• _WORK REQUIRED_: Wherever "crystal" appears in a line of the listing, that line should be returned.

** Opening RECORDS PROVIDED block **

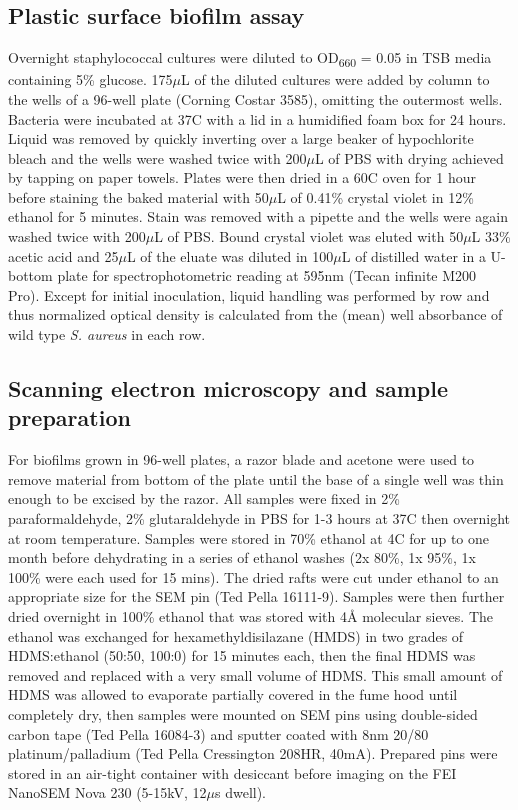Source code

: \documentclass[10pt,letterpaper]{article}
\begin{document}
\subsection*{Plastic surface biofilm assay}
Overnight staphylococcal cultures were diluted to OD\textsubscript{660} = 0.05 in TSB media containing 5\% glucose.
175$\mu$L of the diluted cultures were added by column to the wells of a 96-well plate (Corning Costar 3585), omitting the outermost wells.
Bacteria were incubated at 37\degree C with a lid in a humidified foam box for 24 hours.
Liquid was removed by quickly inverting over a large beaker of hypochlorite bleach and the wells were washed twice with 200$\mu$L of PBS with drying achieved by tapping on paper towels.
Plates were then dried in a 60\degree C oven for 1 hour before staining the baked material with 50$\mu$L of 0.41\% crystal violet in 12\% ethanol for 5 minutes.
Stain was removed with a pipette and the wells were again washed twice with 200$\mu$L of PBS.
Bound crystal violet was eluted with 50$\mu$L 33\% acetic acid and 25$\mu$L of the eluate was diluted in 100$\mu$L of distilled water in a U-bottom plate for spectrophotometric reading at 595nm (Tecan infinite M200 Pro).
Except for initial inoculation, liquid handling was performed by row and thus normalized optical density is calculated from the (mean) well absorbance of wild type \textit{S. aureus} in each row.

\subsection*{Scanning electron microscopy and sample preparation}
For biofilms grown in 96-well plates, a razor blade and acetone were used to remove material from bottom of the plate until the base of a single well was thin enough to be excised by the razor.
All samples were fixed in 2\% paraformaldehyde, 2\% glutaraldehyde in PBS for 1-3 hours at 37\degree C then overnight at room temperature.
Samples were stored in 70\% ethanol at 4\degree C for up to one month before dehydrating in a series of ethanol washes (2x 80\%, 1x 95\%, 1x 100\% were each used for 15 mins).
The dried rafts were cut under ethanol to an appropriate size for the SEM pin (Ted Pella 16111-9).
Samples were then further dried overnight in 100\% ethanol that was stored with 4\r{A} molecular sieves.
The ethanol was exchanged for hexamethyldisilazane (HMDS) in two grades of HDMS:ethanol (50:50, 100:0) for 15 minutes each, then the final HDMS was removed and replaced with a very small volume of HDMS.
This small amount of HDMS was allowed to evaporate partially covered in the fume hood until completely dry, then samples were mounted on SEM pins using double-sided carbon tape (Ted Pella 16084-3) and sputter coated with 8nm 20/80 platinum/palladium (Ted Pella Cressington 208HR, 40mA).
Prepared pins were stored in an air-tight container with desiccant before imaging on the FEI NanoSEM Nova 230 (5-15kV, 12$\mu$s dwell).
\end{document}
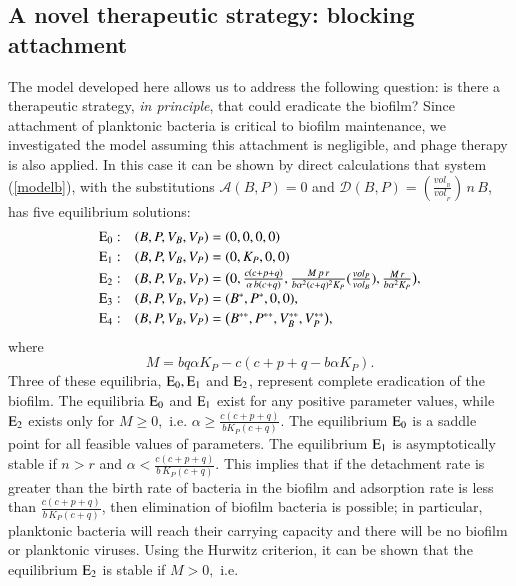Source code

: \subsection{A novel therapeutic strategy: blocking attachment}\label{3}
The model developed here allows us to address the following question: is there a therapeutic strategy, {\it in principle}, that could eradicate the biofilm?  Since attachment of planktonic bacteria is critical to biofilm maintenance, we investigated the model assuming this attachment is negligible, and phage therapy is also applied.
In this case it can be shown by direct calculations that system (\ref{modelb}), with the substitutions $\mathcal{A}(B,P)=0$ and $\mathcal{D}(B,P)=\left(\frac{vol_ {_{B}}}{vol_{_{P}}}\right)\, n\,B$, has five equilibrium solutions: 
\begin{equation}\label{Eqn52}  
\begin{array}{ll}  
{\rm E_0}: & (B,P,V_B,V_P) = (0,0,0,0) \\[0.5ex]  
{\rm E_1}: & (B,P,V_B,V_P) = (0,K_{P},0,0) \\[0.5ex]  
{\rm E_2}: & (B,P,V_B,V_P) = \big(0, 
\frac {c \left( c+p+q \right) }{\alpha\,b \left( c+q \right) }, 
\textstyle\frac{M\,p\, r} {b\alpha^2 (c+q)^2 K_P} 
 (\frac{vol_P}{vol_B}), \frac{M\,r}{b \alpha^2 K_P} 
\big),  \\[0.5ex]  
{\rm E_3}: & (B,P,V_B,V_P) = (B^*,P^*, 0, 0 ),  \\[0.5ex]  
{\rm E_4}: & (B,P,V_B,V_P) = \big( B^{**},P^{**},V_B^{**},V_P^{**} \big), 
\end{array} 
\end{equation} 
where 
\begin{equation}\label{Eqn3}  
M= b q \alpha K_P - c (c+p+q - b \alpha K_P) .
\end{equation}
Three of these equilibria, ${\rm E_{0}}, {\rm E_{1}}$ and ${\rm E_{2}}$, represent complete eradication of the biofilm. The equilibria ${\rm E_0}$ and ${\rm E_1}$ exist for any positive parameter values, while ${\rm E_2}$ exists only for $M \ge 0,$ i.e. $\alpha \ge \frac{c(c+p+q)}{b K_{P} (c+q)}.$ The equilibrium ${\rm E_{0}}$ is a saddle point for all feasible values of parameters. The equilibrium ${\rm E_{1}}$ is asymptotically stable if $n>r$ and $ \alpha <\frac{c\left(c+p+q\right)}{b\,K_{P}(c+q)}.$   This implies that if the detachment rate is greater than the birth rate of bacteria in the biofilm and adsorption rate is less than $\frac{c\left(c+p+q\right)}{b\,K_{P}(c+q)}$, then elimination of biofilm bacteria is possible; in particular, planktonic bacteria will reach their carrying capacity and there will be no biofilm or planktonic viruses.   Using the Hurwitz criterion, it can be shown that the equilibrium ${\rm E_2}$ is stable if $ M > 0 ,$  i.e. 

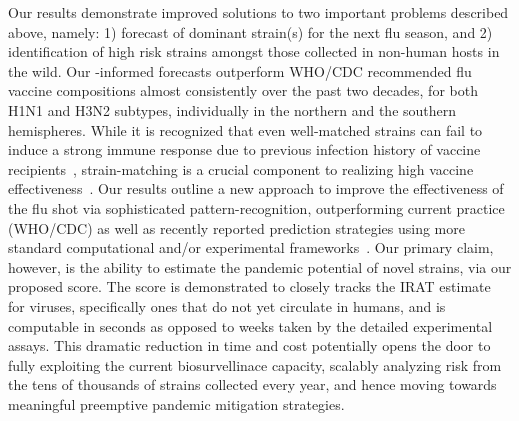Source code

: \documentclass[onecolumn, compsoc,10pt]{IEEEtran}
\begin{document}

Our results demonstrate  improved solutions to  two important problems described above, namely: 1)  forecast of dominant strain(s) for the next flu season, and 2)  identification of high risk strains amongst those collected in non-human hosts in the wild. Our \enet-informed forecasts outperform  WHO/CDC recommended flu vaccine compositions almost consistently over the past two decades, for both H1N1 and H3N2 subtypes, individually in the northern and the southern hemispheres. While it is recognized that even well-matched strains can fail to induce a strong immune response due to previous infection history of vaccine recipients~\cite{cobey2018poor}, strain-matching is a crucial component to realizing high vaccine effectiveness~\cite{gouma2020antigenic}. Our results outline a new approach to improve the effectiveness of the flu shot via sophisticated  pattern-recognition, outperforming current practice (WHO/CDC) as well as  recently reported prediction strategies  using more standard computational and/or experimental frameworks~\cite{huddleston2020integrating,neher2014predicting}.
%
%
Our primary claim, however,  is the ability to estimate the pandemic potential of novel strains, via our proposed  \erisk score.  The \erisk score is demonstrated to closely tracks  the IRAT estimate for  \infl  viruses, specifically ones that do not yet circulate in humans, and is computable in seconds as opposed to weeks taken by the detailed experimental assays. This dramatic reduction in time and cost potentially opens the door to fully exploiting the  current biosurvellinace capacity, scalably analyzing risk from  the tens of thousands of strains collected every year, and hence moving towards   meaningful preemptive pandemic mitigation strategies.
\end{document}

** Closing RECORDS PROVIDED block **

• _ANSWER BELOW_:
Plates were then dried in a 60\degree C oven for 1 hour before staining the baked material with 50$\mu$L of 0.41\% crystal violet in 12\% ethanol for 5 minutes.
Bound crystal violet was eluted with 50$\mu$L 33\% acetic acid and 25$\mu$L of the eluate was diluted in 100$\mu$L of distilled water in a U-bottom plate for spectrophotometric reading at 595nm (Tecan infinite M200 Pro).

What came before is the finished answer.